1.3 Million Chickens Killed After Poultry Processor Goes Belly Up

The company ran out of money to feed the chickens.

Transcript

The Iowa Department of Agriculture and Land Stewardship (IDALS) announced that it received permission from a court to kill approximately 1.3 million broiler chickens previously owned by a Minnesota poultry processor. The department added that it concluded depopulation on October 25.

The decision comes after the chickens’ previous owner, Pure Prairie Poultry, filed for bankruptcy at the end of September, attributing their position to pandemic-influenced supply chain issues and low chicken prices. Minnesota and Iowa station KIMT News 3 reported that the company owed debtors between $100 million and $500 million.

Most Read on IEN:

According to a press release, Pure Prairie told the department that it could not purchase feed for the chickens at 13 contracted farms in Iowa. A few days later, the company ceased operations and laid off the workers at its processing plant in Charles City, Iowa.

This move left the contracted farmers to care for the chickens with their own money and no place to send them once they reached processing age.

The Minnesota Star Tribune reported that the bankruptcy filing and plant closure also stranded 300,000 birds in Minnesota and 170,000 in Wisconsin. The company euthanized about 139,000 of the Minnesota chickens and found other processing facilities or homes for the rest. The Wisconsin chickens avoided euthanization and found new homes.

On the same day of the plant closure, a court order granted the IDALS care, custody and control of the Iowa chickens. The department pursued other markets and processors, secured an initial offer to purchase the 1.3 million birds and even reached a tentative agreement.
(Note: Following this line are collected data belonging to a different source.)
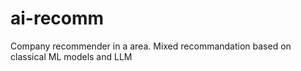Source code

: # ai-recomm

Company recommender in a area. Mixed recommandation based on classical ML models and LLM
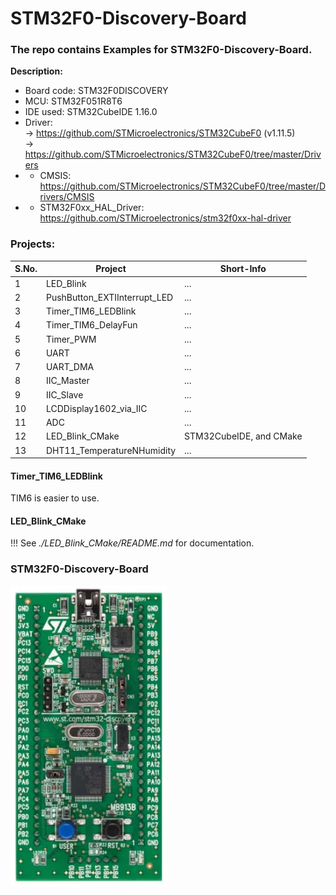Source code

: # STM32F0-Discovery-Board
### The repo contains Examples for STM32F0-Discovery-Board.

**Description:**
- Board code: STM32F0DISCOVERY
- MCU: STM32F051R8T6
- IDE used: STM32CubeIDE 1.16.0
- Driver:  
-> https://github.com/STMicroelectronics/STM32CubeF0 (v1.11.5)  
-> https://github.com/STMicroelectronics/STM32CubeF0/tree/master/Drivers
- - CMSIS: https://github.com/STMicroelectronics/STM32CubeF0/tree/master/Drivers/CMSIS
- - STM32F0xx_HAL_Driver: https://github.com/STMicroelectronics/stm32f0xx-hal-driver

### Projects:
| S.No. | Project                      | Short-Info              |
| ----- | ---------------------------- | ----------------------- |
| 1     | LED_Blink                    | ...                     |
| 2     | PushButton_EXTIInterrupt_LED | ...                     |
| 3     | Timer_TIM6_LEDBlink          | ...                     |
| 4     | Timer_TIM6_DelayFun          | ...                     |
| 5     | Timer_PWM                    | ...                     |
| 6     | UART                         | ...                     |
| 7     | UART_DMA                     | ...                     |
| 8     | IIC_Master                   | ...                     |
| 9     | IIC_Slave                    | ...                     |
| 10    | LCDDisplay1602_via_IIC       | ...                     |
| 11    | ADC                          | ...                     |
| 12    | LED_Blink_CMake              | STM32CubeIDE, and CMake |
| 13    | DHT11_TemperatureNHumidity   | ...                     |

#### Timer_TIM6_LEDBlink
TIM6 is easier to use.

#### LED_Blink_CMake
!!! See *./LED_Blink_CMake/README.md* for documentation.

### STM32F0-Discovery-Board
<img src="z_docs/stm32f0discovery.png" alt="STM32F0-Discovery-Board" style="width:250px;"/>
However, the buyer backed out, citing legal costs associated with potential litigation from lien claims from attorneys for other interested parties.

Another route involved processing the broilers and donating them to Iowa residents facing food insecurity, but the combination of ongoing lien and claim risks and logistics, timeliness and scale requirements led to no credible proposals or offers.
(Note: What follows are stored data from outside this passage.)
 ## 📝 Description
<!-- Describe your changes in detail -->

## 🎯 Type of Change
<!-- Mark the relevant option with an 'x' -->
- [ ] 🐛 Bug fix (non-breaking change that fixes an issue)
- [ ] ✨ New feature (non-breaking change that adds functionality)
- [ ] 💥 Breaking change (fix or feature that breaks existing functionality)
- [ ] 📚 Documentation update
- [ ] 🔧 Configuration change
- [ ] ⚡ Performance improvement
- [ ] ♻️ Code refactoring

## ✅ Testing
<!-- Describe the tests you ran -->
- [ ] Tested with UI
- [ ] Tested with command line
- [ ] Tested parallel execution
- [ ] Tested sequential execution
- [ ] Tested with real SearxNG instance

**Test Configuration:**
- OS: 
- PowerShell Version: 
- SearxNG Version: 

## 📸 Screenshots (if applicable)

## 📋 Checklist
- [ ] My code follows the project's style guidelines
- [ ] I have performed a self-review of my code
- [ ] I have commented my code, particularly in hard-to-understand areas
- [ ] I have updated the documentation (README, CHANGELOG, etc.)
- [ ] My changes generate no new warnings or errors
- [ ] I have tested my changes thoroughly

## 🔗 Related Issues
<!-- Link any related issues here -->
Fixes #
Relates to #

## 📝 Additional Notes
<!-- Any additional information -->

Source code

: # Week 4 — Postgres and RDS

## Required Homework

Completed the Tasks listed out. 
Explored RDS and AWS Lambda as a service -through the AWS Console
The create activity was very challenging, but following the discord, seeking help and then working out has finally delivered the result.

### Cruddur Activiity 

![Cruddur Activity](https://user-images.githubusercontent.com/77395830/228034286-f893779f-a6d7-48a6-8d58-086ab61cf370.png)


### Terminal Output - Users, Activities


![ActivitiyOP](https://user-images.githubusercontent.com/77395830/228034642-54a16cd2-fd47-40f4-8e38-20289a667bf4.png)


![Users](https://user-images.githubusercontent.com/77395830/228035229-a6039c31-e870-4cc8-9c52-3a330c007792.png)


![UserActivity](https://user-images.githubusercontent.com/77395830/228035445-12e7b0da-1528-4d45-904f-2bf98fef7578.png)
With no available buyers and processing capacity and the increasing yardage and feed costs, the IDALS received authorization to kill the birds, starting with the largest and least marketable should a last-minute solution present itself. 

The bankruptcy filing came about two years after the U.S. Department of Agriculture (USDA) announced a $39 million loan to Pure Prairie and a $7 million grant designed to support the company until the loan became accessible in April 2023. 

A group of lawmakers from the three states have sent a letter to the USDA requesting answers from the agency’s loan and grant process.